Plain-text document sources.
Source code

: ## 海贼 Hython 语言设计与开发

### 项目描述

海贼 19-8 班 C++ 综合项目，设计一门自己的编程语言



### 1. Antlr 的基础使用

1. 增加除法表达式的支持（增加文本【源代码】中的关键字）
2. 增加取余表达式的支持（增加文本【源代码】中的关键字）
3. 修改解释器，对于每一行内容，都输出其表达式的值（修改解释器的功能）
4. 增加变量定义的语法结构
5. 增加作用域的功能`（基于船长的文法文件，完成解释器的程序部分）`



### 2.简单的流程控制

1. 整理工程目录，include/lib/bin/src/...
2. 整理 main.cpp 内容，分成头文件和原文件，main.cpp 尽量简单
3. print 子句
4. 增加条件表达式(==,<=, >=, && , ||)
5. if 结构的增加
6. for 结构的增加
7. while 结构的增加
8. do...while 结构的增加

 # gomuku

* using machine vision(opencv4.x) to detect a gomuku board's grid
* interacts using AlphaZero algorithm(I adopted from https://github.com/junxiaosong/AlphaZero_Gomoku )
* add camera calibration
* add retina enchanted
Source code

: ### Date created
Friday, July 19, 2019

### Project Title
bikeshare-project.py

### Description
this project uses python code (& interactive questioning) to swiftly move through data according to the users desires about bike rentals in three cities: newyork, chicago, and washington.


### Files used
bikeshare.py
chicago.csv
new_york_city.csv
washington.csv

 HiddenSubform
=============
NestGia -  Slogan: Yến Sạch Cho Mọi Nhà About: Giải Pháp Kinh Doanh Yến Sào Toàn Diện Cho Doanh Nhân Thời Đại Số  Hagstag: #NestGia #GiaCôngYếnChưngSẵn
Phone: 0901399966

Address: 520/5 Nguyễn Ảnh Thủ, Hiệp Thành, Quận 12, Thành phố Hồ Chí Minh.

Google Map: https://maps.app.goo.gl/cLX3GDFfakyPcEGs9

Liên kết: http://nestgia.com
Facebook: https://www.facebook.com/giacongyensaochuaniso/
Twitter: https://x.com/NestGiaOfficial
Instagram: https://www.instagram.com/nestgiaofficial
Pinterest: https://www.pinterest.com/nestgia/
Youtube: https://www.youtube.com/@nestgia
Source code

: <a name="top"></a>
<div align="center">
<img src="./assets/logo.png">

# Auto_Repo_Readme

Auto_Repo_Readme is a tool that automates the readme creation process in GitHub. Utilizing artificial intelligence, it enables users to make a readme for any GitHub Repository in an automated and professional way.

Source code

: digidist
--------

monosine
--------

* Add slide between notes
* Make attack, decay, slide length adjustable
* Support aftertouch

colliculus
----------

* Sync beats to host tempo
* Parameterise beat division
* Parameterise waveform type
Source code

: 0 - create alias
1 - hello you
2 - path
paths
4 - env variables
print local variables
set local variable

Description of the task. Return the lines of the records that include the string "增加文本".

Answer space.
1. 增加除法表达式的支持（增加文本【源代码】中的关键字）
2. 增加取余表达式的支持（增加文本【源代码】中的关键字）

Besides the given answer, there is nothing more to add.